Calcium dependence of both lobes of calmodulin is involved in binding to a cytoplasmic domain of SK channels.

KCa2.1-3 Ca-activated K-channels (SK) require calmodulin to gate in response to cellular Ca. A model for SK gating proposes that the N-terminal domain (N-lobe) of calmodulin is required for activation, but an immobile C-terminal domain (C-lobe) has constitutive, Ca-independent binding. Although structures support a domain-driven hypothesis of SK gate activation by calmodulin, only a partial understanding is possible without measuring both channel activity and protein binding. We measured SK2 (KCa2.2) activity using inside-out patch recordings. Currents from calmodulin-disrupted SK2 channels can be restored with exogenously applied calmodulin.

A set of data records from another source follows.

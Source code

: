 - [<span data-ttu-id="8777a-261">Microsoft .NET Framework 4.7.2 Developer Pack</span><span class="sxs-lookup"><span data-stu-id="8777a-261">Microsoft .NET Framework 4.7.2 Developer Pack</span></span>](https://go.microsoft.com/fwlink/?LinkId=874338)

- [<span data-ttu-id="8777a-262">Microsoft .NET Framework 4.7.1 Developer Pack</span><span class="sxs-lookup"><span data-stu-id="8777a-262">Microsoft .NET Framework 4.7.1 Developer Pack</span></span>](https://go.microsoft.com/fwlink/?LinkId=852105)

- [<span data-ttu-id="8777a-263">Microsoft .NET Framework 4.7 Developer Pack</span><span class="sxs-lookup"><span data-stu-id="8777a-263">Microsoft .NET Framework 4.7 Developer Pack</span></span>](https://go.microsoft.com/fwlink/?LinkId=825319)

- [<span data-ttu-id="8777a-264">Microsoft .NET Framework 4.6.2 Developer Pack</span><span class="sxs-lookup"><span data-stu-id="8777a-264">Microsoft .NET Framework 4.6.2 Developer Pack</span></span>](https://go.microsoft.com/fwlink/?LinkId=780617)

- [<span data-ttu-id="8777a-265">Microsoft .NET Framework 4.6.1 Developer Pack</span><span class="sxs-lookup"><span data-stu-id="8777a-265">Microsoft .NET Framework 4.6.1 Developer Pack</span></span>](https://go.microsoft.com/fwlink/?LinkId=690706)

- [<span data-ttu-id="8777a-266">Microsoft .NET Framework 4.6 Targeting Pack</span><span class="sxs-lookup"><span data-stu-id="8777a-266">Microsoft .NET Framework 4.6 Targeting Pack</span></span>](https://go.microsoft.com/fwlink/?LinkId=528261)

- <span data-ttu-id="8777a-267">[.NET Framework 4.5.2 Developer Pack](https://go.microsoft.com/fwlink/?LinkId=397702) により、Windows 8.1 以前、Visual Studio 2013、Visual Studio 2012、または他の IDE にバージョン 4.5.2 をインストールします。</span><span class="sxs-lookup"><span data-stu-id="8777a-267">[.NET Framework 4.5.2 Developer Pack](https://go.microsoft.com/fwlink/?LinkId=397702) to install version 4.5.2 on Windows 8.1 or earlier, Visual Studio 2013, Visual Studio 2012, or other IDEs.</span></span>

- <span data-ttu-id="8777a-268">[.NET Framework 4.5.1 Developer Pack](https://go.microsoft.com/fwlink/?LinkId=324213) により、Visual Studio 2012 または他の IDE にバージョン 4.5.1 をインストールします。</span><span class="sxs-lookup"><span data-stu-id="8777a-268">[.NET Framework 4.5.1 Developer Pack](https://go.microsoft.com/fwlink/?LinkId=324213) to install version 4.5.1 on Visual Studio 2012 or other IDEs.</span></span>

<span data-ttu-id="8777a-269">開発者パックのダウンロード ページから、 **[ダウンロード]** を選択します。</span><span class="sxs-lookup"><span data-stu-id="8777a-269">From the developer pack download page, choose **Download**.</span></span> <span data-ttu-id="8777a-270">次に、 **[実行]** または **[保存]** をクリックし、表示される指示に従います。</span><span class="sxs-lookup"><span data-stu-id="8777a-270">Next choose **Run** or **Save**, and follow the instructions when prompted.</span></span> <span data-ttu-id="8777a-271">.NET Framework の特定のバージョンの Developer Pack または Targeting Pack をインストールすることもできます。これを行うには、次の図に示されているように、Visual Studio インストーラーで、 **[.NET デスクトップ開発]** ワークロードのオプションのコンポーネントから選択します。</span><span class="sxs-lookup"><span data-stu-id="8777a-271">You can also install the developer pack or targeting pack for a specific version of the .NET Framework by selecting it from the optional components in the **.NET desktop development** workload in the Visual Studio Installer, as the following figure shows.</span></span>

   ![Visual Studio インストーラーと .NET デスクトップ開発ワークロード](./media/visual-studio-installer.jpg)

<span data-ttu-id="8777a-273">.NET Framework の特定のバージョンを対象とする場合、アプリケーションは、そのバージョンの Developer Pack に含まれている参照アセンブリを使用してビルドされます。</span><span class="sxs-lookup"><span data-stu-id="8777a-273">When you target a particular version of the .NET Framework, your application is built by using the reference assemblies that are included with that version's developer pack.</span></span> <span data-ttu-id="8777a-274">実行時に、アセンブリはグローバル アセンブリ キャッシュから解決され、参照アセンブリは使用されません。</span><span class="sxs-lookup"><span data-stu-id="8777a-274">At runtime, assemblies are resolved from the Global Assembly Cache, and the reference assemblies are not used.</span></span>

We find that SK2 activity only approaches full activation with full-length calmodulin with both an N- and a C-lobe. We measured calmodulin binding to a C-terminal SK peptide (SKp) using both composition-gradient multi-angle light-scattering and tryptophan emission spectra. Isolated lobes bind to SKp with high affinity, but isolated lobes do not rescue SK2 activity. Consistent with earlier models, N-lobe binding to SKp is stronger in Ca, and C-lobe-binding affinity is strong independent of Ca. However, a native tryptophan in SKp is sensitive to Ca binding to both the N- and C-lobes of calmodulin at Ca concentrations that activate SK2, demonstrating that the C-lobe interaction with SKp changes with Ca. Our peptide-binding data and electrophysiology show that SK gating models need deeper scrutiny. We suggest that the Ca-dependent associations of both lobes of calmodulin to SKp are crucial events during gating. Additional investigations are necessary to complete a mechanistic gating model consistent with binding, physiology, and structure.